**Your goal**.
Report only the number of lines that contain the string "publishing" in the records below.

**Available data**.
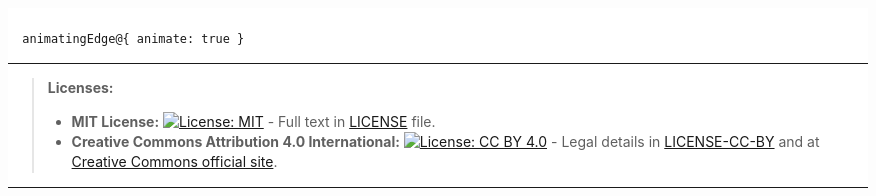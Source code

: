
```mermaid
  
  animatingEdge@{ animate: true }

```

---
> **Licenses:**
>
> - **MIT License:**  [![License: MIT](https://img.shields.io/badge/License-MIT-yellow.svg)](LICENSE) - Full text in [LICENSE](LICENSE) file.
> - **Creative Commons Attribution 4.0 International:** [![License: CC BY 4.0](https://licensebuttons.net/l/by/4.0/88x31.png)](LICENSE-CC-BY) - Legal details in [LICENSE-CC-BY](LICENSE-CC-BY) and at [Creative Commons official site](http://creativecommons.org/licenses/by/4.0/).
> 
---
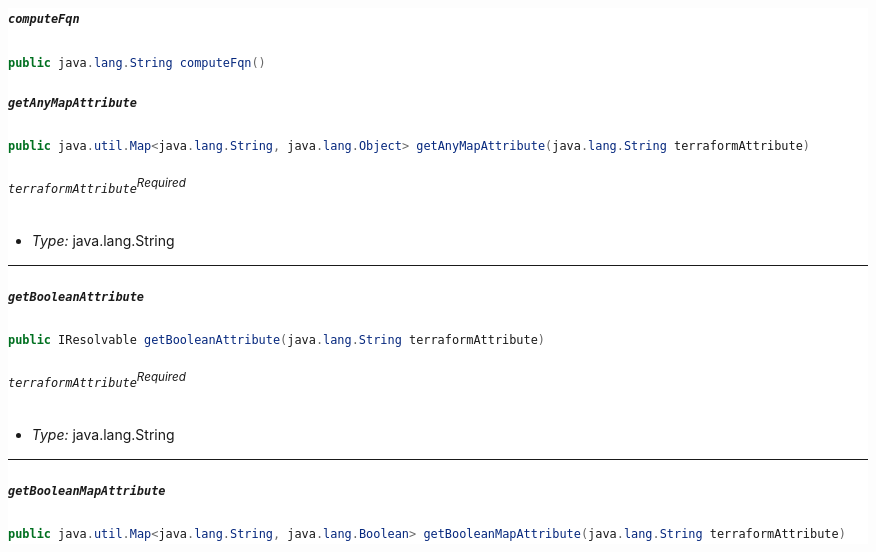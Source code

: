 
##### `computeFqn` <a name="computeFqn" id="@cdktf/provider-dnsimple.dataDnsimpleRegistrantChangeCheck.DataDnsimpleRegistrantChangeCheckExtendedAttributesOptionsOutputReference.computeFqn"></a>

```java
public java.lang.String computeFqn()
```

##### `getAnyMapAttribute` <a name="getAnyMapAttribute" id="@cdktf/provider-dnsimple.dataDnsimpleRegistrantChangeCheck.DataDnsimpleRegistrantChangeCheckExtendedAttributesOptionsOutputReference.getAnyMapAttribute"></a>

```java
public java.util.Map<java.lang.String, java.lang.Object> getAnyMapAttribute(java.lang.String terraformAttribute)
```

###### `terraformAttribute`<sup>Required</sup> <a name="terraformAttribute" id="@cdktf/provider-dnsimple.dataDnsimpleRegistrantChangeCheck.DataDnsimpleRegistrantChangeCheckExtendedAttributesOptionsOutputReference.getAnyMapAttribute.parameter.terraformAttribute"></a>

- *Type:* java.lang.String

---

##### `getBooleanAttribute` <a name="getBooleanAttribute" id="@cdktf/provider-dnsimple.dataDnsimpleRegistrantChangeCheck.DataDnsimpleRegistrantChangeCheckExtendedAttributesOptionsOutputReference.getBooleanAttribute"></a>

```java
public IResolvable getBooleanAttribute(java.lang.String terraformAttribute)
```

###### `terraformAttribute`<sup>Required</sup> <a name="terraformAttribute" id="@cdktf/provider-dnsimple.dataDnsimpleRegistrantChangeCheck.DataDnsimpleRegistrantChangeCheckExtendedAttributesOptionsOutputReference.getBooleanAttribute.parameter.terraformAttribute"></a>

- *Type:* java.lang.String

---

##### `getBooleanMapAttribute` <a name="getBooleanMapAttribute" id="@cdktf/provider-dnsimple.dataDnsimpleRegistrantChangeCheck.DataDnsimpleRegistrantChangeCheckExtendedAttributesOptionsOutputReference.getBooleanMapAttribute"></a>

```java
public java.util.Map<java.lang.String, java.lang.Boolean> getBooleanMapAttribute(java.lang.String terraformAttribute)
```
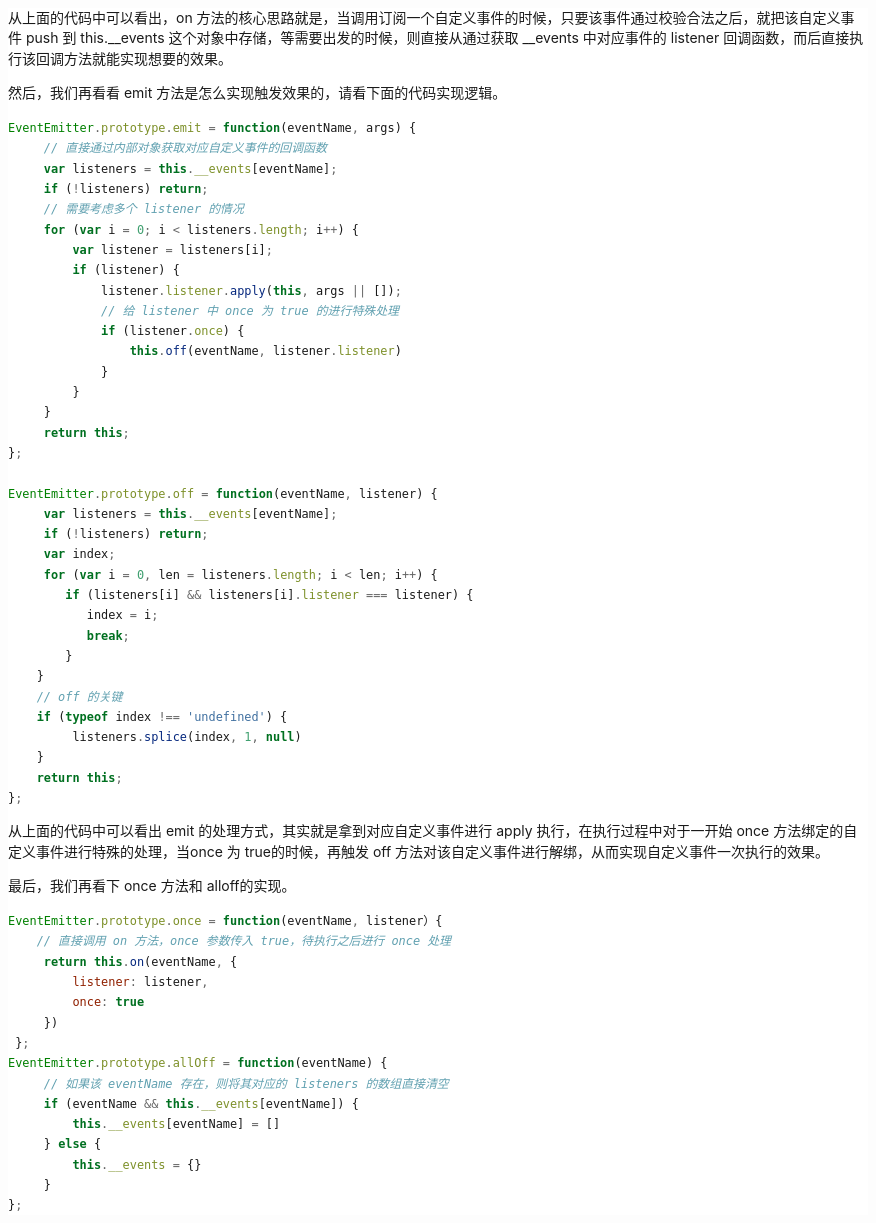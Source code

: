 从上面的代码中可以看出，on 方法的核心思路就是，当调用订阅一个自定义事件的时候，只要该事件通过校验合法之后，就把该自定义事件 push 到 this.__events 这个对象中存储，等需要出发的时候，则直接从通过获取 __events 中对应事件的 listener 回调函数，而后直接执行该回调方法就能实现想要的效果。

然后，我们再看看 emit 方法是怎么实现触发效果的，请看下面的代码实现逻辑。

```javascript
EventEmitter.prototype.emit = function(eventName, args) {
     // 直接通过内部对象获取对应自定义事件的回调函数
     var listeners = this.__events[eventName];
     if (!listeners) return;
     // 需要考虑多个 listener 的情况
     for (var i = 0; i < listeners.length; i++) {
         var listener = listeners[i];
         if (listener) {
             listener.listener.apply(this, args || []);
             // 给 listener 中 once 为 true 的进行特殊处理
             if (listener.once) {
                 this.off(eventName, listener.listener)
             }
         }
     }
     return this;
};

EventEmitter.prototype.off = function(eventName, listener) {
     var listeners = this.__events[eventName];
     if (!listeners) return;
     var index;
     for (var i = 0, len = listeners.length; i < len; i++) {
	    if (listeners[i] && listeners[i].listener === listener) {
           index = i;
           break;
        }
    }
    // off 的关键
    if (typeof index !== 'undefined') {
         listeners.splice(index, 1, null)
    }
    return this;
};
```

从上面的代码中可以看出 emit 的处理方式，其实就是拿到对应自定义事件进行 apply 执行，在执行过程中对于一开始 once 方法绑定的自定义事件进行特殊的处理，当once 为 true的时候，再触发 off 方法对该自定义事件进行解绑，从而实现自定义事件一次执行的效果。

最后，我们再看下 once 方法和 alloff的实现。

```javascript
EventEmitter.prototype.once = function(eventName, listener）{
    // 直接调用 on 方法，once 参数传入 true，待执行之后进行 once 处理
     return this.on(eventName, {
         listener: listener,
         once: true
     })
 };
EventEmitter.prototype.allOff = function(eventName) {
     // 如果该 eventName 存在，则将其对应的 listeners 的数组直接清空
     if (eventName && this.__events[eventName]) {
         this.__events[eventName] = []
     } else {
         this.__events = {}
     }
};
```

---

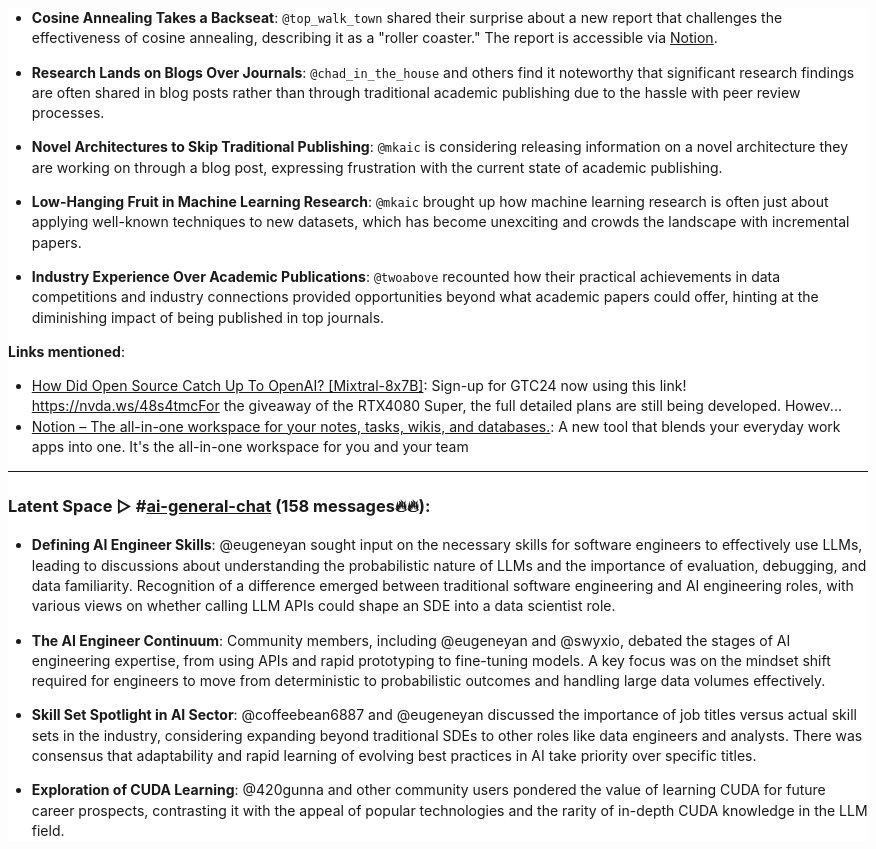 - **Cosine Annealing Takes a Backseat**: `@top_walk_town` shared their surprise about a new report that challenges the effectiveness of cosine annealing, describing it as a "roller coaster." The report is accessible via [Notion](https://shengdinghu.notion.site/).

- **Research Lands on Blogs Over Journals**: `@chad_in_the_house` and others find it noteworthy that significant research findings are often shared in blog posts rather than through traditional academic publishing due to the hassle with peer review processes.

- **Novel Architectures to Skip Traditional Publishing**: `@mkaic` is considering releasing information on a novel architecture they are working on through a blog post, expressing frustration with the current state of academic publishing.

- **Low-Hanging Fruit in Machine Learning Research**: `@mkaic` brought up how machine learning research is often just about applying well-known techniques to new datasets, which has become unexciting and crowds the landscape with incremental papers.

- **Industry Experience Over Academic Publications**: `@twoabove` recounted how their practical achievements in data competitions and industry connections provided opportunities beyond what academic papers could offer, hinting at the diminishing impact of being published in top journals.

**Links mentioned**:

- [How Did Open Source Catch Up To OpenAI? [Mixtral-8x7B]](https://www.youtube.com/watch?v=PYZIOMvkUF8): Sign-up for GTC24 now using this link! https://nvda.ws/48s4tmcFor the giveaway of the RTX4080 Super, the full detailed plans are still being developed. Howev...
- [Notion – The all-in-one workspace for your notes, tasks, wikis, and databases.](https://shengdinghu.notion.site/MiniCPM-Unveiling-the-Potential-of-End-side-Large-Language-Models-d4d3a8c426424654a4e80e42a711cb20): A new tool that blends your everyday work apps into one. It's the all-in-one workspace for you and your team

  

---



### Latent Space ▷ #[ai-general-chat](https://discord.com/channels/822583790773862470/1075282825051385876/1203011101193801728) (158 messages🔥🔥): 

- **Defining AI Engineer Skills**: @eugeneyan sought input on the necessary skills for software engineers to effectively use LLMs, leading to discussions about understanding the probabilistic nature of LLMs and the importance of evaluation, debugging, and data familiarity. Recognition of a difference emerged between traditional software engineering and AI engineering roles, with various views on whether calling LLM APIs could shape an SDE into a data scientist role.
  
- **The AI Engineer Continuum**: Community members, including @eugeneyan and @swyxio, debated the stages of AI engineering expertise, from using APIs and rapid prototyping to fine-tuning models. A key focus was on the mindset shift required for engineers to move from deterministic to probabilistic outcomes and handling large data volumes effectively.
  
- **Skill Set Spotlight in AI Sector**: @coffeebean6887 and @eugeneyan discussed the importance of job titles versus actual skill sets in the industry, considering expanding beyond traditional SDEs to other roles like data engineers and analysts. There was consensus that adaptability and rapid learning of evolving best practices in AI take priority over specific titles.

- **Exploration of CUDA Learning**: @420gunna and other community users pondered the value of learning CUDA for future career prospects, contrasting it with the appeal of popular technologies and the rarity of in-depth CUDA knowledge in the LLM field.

--

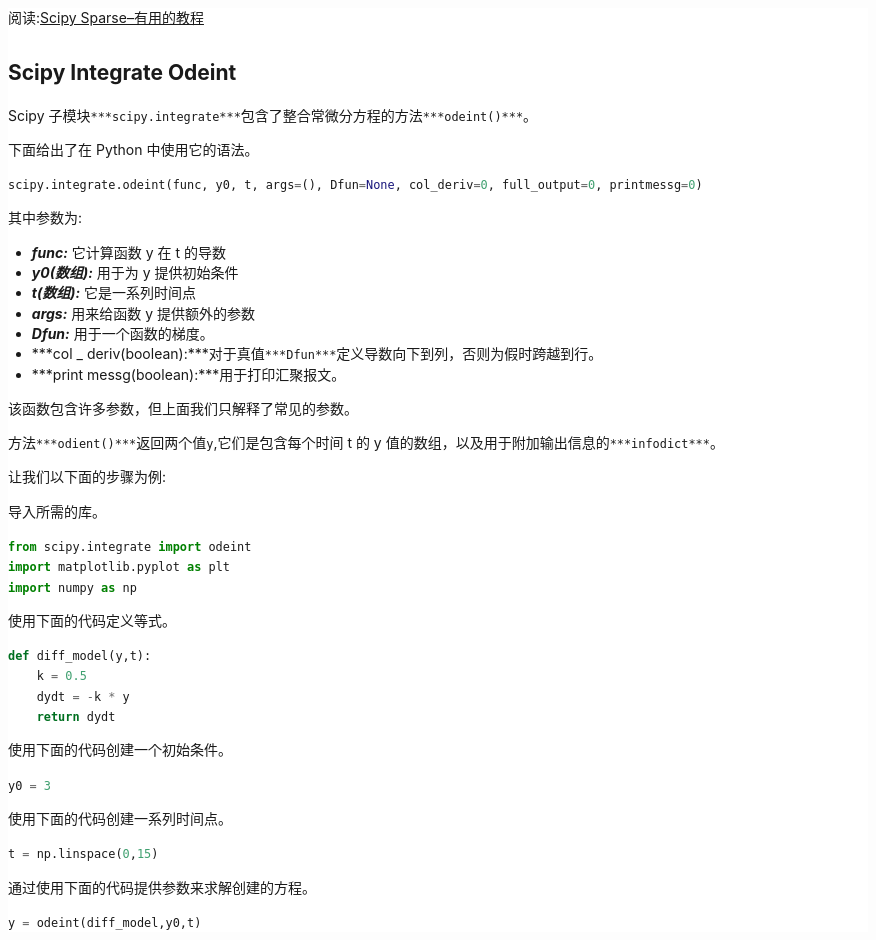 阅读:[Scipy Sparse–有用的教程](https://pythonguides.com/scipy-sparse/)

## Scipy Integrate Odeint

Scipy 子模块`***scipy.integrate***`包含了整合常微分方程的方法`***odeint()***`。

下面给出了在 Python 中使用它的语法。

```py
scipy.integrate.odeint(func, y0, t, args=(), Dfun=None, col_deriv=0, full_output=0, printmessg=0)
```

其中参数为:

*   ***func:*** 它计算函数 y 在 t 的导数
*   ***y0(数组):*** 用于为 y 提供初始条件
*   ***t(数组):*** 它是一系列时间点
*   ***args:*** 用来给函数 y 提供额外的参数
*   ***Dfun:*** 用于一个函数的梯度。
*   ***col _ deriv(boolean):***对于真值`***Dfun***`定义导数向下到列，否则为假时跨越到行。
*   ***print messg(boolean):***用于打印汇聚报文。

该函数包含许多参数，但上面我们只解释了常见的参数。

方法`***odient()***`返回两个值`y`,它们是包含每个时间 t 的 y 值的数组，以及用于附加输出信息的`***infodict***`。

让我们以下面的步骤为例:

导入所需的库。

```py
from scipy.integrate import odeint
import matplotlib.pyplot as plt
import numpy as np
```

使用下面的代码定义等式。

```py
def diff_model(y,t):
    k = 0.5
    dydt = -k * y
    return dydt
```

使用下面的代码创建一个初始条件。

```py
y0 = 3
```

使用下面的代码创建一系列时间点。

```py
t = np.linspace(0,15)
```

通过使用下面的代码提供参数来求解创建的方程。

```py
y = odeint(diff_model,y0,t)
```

**Exercise answer**.
2